* GOAL OF THE EXERCISE: Pull out every line below that contains the word "compareToIgnoreCase".

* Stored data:
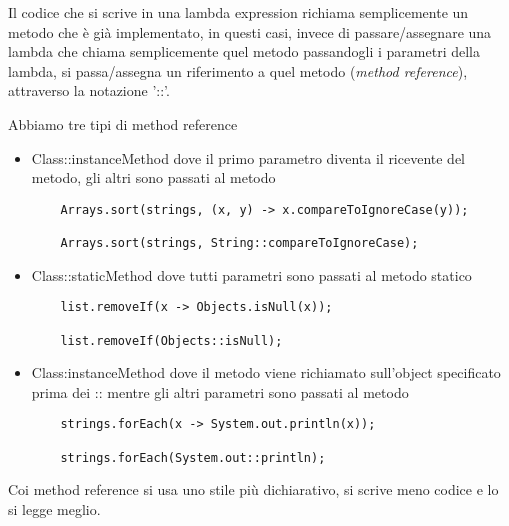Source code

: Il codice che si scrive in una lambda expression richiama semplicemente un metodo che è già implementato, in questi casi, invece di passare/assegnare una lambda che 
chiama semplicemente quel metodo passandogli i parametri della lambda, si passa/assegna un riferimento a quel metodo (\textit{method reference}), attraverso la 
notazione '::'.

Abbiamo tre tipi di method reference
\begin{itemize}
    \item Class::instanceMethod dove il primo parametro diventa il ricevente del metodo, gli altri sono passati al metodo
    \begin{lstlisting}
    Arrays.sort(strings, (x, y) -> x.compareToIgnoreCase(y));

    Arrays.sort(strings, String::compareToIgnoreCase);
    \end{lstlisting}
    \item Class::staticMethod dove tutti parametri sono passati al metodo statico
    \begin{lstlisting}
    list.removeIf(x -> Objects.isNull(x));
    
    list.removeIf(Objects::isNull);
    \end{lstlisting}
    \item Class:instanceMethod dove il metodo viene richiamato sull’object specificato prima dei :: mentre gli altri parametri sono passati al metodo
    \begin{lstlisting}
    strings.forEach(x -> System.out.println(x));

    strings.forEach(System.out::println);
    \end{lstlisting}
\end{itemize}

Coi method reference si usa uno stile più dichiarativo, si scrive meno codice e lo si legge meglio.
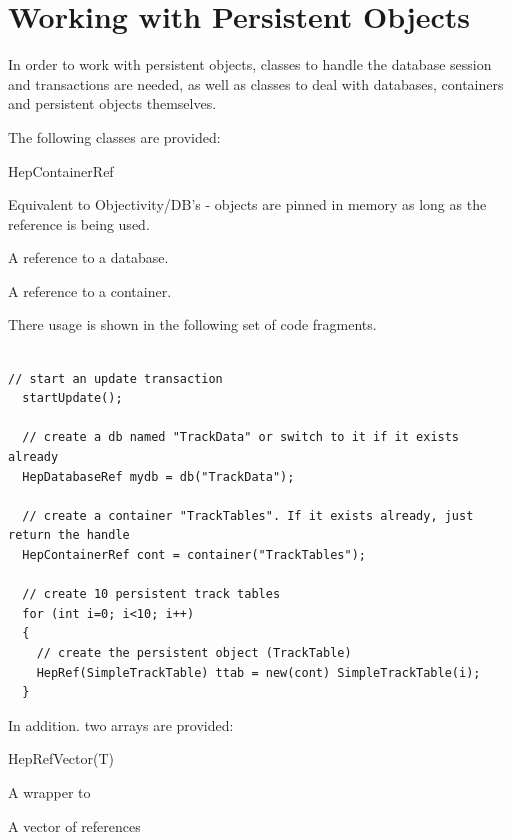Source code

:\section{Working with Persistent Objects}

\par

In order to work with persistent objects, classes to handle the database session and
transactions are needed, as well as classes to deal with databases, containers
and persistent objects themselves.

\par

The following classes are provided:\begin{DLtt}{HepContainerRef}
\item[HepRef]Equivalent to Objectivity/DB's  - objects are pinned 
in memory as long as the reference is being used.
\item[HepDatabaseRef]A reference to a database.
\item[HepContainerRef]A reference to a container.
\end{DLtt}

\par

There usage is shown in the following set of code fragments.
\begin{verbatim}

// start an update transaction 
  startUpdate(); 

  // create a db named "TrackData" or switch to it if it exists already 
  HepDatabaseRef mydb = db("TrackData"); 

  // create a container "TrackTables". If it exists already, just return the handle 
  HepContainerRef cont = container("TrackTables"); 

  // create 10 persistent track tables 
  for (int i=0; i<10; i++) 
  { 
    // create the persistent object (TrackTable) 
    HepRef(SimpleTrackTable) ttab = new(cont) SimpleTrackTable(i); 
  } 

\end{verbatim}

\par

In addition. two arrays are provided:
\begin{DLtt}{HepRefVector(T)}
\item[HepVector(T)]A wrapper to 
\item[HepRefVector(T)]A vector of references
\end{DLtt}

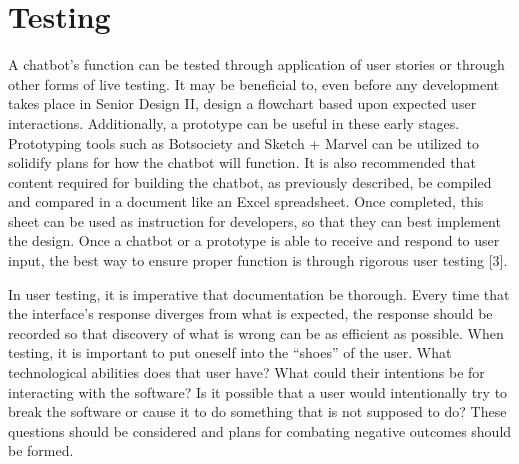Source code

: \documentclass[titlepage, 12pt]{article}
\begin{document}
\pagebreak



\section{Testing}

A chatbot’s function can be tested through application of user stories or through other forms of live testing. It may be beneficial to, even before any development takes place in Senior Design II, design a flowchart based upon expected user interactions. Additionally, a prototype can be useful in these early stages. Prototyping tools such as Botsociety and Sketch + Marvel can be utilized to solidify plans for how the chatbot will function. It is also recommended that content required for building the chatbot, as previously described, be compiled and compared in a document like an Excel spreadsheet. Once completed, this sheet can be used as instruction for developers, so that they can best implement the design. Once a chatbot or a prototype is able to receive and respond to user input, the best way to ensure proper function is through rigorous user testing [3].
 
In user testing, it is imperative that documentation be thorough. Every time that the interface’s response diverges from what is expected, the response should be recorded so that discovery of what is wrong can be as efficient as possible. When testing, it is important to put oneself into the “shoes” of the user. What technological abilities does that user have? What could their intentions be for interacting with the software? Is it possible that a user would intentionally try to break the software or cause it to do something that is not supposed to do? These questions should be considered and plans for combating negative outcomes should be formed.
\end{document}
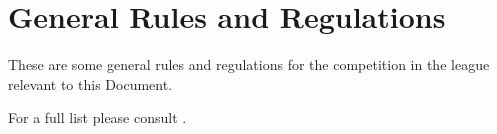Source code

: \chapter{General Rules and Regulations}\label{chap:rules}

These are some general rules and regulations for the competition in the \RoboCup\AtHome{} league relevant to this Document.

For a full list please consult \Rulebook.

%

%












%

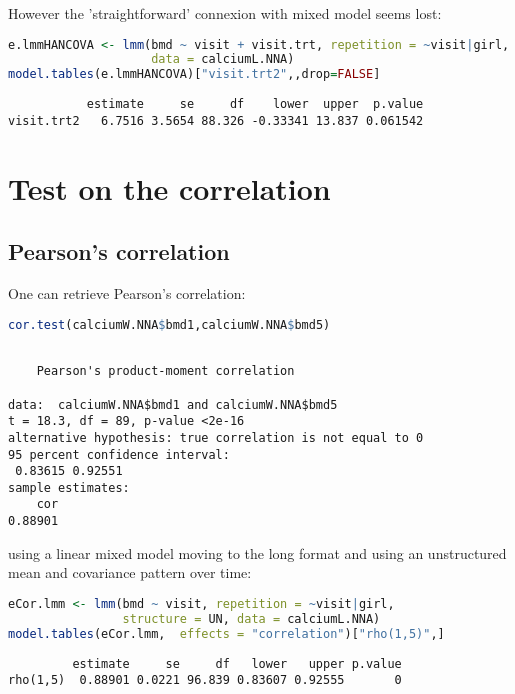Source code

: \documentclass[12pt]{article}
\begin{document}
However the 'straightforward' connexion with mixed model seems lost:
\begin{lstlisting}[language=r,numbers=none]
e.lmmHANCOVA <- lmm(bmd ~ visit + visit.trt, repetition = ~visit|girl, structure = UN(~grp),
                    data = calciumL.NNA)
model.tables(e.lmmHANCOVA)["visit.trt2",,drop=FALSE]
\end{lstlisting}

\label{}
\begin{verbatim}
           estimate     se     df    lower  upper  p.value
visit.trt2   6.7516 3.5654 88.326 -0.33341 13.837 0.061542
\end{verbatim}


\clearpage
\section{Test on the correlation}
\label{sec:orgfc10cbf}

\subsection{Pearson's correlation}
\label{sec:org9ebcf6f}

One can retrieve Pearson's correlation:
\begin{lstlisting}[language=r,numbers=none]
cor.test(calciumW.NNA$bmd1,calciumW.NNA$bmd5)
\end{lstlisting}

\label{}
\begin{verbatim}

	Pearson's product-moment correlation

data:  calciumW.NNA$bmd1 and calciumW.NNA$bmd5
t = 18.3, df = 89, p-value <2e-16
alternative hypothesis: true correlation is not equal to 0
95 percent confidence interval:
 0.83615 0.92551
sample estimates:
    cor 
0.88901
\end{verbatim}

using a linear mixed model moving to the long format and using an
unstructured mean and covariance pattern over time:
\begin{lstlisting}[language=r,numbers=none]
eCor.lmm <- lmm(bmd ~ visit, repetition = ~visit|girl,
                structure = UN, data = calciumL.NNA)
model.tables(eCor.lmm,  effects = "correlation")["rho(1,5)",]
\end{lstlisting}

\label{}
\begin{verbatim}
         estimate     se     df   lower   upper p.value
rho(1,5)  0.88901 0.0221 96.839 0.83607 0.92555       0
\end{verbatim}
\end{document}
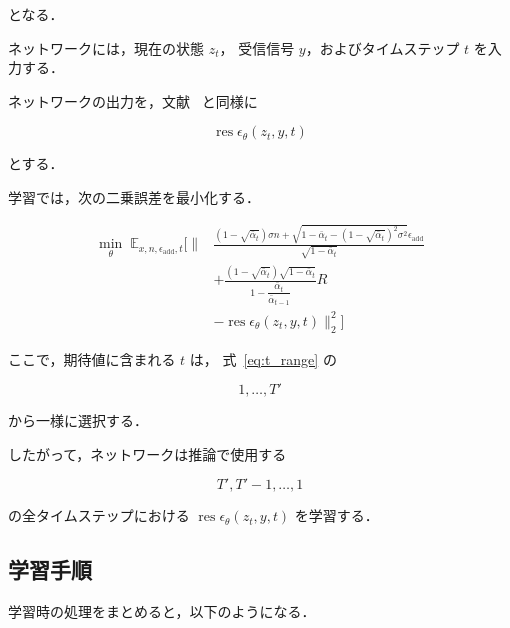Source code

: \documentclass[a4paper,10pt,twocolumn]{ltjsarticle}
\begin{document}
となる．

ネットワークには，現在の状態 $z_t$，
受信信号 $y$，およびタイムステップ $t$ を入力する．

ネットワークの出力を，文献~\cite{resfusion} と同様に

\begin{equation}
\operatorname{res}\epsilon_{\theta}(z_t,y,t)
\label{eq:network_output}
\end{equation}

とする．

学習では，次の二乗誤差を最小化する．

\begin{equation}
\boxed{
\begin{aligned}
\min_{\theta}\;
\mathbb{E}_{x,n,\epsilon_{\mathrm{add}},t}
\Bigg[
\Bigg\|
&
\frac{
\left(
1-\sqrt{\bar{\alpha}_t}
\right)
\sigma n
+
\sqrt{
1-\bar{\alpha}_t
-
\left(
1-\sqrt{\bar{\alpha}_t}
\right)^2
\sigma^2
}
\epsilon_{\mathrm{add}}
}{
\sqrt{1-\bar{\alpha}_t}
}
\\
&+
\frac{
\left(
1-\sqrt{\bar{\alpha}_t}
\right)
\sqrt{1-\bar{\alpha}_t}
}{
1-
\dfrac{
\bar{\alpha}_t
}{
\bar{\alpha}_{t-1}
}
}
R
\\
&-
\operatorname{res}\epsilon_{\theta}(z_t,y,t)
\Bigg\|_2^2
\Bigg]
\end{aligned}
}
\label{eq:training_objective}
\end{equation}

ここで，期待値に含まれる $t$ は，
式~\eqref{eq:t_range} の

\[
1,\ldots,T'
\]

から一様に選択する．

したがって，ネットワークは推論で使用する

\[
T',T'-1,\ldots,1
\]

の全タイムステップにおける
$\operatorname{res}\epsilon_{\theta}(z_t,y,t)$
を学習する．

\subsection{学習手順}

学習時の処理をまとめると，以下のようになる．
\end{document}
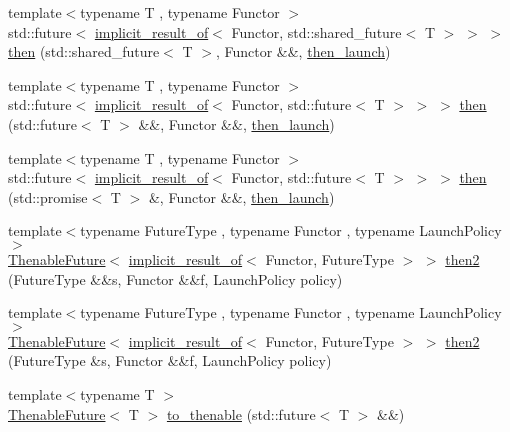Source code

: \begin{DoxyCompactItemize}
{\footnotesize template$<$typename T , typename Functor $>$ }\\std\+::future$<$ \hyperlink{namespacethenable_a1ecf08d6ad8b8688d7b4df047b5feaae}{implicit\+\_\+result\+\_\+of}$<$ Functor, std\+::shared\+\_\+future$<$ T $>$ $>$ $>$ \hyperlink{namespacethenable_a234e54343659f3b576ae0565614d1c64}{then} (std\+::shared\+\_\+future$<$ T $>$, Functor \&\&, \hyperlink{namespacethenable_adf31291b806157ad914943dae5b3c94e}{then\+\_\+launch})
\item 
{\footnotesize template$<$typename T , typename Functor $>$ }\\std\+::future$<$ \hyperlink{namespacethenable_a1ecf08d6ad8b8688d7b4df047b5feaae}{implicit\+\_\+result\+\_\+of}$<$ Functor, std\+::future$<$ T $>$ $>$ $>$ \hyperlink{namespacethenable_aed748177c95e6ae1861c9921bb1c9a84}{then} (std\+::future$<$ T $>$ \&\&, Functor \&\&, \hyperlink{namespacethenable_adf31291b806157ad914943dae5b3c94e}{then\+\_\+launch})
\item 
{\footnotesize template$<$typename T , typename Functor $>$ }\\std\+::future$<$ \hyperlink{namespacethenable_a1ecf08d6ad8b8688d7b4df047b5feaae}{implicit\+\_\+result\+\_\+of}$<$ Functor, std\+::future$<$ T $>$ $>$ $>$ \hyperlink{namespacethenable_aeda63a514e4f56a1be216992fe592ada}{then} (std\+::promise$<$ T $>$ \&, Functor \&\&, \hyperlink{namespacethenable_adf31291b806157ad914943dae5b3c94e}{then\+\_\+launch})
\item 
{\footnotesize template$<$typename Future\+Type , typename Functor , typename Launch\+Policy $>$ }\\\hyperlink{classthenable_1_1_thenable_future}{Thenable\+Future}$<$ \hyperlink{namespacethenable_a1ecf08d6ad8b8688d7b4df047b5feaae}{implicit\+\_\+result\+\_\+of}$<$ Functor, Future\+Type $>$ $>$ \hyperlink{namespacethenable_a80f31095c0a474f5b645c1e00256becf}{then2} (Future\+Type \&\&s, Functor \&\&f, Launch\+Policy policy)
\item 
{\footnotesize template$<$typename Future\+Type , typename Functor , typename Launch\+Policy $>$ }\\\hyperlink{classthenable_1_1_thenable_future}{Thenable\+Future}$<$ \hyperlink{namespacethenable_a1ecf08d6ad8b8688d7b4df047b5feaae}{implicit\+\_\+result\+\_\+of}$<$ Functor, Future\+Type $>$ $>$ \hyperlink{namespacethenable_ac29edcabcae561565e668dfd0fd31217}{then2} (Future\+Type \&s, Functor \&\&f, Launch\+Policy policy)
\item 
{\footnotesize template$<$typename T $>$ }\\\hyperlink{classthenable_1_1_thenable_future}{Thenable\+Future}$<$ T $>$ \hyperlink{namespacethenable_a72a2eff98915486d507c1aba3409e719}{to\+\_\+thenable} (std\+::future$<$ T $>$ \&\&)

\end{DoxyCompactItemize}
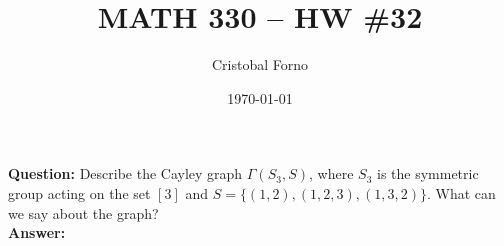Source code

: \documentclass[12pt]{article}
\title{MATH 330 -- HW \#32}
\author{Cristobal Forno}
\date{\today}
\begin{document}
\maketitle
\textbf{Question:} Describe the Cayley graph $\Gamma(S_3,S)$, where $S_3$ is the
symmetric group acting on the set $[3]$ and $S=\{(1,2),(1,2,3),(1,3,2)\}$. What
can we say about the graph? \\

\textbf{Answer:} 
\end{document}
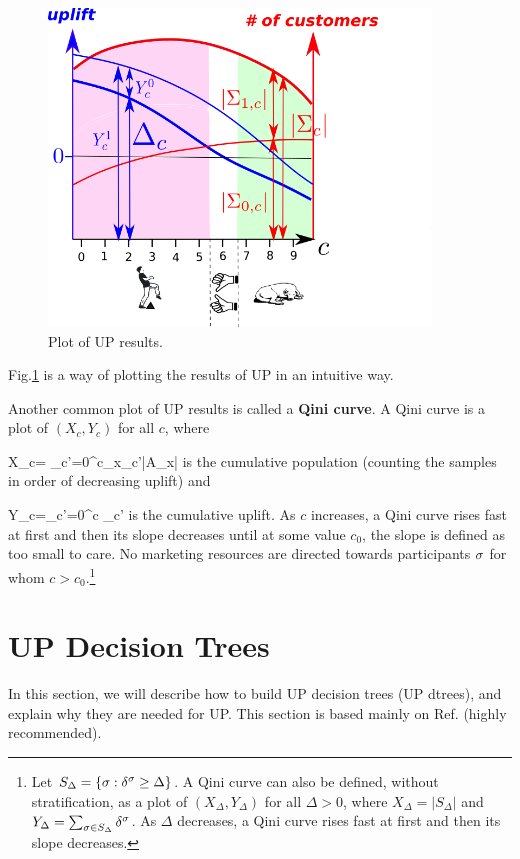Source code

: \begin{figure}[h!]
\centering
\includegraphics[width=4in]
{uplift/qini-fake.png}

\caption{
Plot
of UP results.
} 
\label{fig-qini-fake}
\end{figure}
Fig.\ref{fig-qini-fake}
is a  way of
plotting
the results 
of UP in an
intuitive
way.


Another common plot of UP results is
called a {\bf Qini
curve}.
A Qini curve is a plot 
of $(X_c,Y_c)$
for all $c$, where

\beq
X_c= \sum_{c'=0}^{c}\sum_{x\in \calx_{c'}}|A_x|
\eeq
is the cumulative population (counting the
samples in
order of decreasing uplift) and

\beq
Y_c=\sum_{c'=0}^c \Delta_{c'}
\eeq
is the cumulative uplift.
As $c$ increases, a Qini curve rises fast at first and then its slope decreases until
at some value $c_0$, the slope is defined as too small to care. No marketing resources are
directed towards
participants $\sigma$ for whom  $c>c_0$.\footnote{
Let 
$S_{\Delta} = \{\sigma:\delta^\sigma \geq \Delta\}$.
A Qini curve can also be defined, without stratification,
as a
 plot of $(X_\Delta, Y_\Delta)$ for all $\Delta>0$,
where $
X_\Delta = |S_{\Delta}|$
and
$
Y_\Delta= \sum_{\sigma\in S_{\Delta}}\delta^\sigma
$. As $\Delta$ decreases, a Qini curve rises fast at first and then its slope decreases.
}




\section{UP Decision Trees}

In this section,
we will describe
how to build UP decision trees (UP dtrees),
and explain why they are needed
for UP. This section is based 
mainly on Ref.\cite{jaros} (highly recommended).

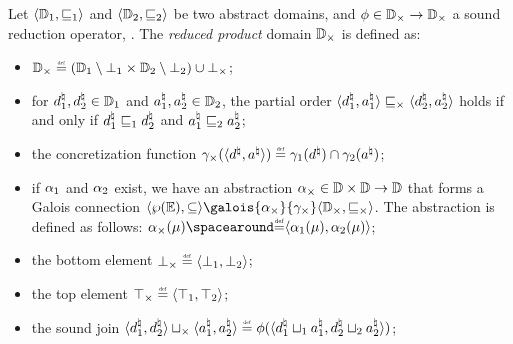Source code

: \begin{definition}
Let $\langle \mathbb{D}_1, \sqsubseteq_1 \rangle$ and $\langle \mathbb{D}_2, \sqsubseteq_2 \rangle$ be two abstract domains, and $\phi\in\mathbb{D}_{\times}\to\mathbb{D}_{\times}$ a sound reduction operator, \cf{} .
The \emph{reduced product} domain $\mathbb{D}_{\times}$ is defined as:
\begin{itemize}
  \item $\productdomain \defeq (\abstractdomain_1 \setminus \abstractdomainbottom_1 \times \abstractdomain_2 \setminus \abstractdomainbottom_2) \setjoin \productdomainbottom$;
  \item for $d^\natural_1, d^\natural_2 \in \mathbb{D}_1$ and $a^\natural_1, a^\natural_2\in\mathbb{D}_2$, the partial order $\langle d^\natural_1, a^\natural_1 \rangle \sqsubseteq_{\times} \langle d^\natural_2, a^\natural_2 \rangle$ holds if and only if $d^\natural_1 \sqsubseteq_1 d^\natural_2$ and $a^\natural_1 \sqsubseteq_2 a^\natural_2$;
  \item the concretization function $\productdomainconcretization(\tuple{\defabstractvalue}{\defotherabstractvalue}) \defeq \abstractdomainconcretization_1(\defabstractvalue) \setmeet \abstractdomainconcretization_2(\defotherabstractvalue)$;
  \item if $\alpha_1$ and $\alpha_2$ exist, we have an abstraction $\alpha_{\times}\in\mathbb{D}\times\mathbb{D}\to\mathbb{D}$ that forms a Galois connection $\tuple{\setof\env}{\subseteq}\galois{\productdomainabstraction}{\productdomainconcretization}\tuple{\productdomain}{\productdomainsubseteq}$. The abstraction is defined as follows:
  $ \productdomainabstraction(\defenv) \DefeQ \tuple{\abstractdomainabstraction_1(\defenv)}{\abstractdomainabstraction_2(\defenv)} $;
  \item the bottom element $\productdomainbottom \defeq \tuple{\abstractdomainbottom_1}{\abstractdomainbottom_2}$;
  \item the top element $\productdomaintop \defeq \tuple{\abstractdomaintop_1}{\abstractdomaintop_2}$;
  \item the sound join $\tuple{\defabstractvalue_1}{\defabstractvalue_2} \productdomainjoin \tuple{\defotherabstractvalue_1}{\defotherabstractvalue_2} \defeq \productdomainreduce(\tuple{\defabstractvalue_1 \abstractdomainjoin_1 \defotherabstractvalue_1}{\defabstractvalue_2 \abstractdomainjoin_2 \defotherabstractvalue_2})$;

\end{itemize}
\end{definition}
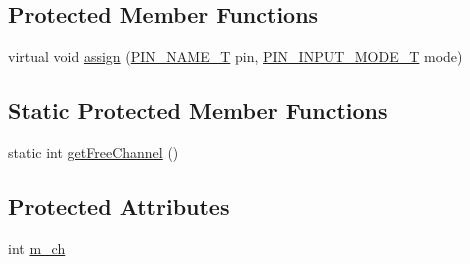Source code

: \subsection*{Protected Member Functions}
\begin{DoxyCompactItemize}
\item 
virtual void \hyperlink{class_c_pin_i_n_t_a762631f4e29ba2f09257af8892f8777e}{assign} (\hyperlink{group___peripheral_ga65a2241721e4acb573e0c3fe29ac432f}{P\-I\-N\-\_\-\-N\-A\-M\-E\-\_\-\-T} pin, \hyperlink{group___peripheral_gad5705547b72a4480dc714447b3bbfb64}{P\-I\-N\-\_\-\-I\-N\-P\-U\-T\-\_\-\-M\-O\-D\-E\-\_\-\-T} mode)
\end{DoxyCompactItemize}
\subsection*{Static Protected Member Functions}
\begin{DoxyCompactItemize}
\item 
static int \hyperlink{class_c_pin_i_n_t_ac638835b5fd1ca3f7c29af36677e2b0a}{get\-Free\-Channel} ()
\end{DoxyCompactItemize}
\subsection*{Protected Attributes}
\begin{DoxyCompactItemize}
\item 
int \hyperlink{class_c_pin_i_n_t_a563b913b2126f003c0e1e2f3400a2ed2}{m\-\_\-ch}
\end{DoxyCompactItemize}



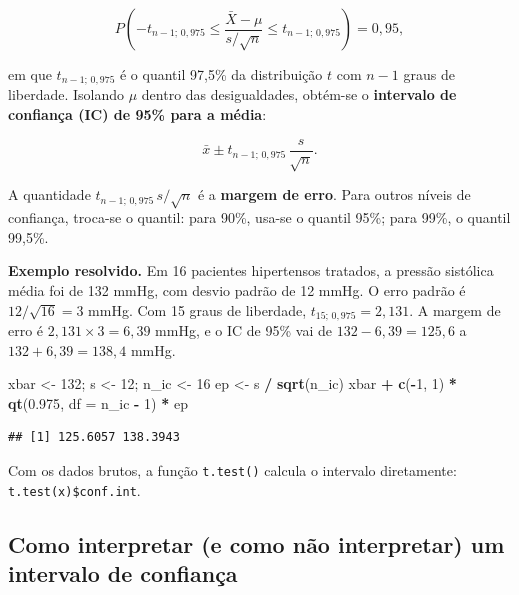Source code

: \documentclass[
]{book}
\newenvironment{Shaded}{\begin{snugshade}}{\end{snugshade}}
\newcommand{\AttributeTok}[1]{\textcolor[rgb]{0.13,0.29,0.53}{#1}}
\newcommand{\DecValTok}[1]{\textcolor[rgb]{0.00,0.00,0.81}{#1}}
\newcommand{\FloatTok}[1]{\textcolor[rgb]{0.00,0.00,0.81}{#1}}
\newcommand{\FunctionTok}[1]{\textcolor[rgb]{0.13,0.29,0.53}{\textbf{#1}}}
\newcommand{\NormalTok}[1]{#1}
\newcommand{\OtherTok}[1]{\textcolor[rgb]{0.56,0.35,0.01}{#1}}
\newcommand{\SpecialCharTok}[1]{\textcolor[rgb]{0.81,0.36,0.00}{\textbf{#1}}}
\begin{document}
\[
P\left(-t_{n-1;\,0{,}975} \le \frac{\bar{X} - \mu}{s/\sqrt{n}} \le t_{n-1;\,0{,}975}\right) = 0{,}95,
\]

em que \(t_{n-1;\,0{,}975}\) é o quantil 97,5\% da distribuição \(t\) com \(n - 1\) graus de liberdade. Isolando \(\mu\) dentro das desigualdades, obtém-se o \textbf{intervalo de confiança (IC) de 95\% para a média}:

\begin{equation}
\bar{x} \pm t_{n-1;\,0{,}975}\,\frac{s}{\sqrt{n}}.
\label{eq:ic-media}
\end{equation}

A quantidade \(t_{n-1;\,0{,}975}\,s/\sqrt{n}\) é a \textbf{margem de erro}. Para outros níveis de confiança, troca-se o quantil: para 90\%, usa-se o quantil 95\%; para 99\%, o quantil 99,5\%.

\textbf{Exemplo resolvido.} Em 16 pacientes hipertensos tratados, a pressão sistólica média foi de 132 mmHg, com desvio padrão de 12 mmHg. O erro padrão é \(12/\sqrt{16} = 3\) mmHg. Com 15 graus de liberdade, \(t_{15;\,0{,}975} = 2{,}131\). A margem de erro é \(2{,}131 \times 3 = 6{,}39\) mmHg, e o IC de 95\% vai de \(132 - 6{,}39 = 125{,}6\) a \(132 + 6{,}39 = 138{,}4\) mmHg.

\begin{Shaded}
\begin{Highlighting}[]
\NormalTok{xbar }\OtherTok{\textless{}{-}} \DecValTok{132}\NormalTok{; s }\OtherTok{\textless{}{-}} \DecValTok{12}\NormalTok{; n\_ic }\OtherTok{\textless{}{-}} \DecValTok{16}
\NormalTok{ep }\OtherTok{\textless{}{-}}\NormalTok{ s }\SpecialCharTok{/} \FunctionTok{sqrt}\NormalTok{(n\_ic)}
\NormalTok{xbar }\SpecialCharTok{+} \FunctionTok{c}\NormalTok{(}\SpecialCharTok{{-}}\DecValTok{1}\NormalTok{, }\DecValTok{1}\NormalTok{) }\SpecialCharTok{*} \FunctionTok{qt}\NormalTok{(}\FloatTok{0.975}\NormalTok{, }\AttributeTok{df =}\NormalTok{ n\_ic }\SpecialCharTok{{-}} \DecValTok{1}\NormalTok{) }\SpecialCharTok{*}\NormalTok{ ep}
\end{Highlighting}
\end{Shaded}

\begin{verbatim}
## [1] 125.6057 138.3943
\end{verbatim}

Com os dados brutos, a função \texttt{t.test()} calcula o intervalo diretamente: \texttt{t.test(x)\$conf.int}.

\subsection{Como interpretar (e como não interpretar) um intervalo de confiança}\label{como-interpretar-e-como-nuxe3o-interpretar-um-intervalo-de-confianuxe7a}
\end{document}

* ANSWER BOX:
    Arrays.sort(strings, (x, y) -> x.compareToIgnoreCase(y));
    Arrays.sort(strings, String::compareToIgnoreCase);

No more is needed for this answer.